Contributed Photo

Contributed Photo

Pope Benedict XVI has reached out to conservative Anglicans who oppose the ordination of gay clergy, women priests, and same-sex marriage in the Anglican Church: Join the Roman Catholic Church, he said.

However, in doing so, the pope may ironically liberalize the Catholic Church by inviting in Anglican priests who are married and allowing them to become Catholic priests.

“This at least raises the question of whether there should be a class within the Roman Catholic Church of married men who could be ordained,” University President Rev. Jeffrey von Arx, S.J. said in an interview.

Von Arx also noted that while nothing in the Bible goes against a married clergy, changing the 1,000-year-old tradition of Catholic priesthood celibacy will not be easy.

It is still unknown as to how many Anglicans will make the shift to the Catholicism. The Vatican’s chief doctrinal officer, Cardinal William Levada, said at the press conference publicizing the new rite in October that only 20 to 30 Anglican Bishops have asked about becoming Catholic, according to The New York Times.

After the Second Vatican Council, which helped to modernize the Catholic Church, many Catholics hoped for more sweeping changes and for the Anglicans and Catholics to unify.

Instead, Catholicism reverted back to its traditional ways on some issues while Anglicans moved forward with their teachings of homosexuality and the recognition of women and homosexuals as priests.

This furthered the division between Catholics and Anglicans and also caused a new split between Anglican traditionalists who opposed the new changes in the Anglican Church and Anglicans liberals who welcomed them.

Rev. Mark Scalese, a Jesuit priest at the University, said that allowing married Anglican priests into the Catholic Church is certainly a step in the right direction that will establish a precedent for the Catholic Church.

“In a few years,” he said, “it won’t be difficult for people in the Catholic Church to imagine their own priests being married.”

Professor Paul Lakeland, a former member of the Jesuit Order and a professor of religious studies at Fairfield, agreed.

“I would not say that the Roman Catholic Church is behind the times, but they need to allow optional celibacy,” said Lakeland.

The new change by the Vatican only pertains to members the diocesan clergy, not to religious orders like the Jesuits since members take a sacred vow of celibacy upon ordination.
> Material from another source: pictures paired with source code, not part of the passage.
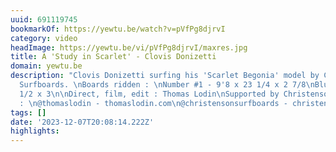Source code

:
 ```yaml
---
uuid: 691119745
bookmarkOf: https://yewtu.be/watch?v=pVfPg8djrvI
category: video
headImage: https://yewtu.be/vi/pVfPg8djrvI/maxres.jpg
title: A 'Study in Scarlet' - Clovis Donizetti
domain: yewtu.be
description: "Clovis Donizetti surfing his 'Scarlet Begonia' model by Christenson
  Surfboards. \nBoards ridden : \nNumber #1 - 9'8 x 23 1/4 x 2 7/8\nBlue - 9'9 x 23
  1/2 x 3\n\nDirect, film, edit : Thomas Lodin\nSupported by Christenson Surfboards.\n\nLinks
  : \n@thomaslodin - thomaslodin.com\n@christensonsurfboards - christensonsurfboards.com\n@clovisdonizetti"
tags: []
date: '2023-12-07T20:08:14.222Z'
highlights: 
---
```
Lakeland said to expect few physical changes in the Anglican clergy that make the change.

“If enough Anglicans take up the Pope’s offer, in a few years, I’ll be able to choose to attend a Catholic mass in the Roman or Anglican rite,” he said.

Some students at Fairfield strongly supported the move and said marriage in the Catholic clergy would undoubtedly improve the diminishing priesthood.

“Allowing Catholic priests to marry would not only entice more men to enter the priesthood, but also prove that the Catholic Church can adopt and embrace today’s modern world,” said Weronika Pleban ‘11.

Other outcomes are less certain. If a large influx of conservative Anglicans decide to make the transfer to Catholicism for reasons concerning the ordination of women, homosexual priests, and same-sex marriage, the Catholic Church risks becoming more conservative and less likely to move towards the possibility of universal marriage of the Catholic clergy.

Christopher Morris ‘11 said the current, long-standing tradition of priests being celibate is integral to the identity of the Church.

“Priests and marriage are like water and oil, they just don’t mix,” he said. “It’s science.”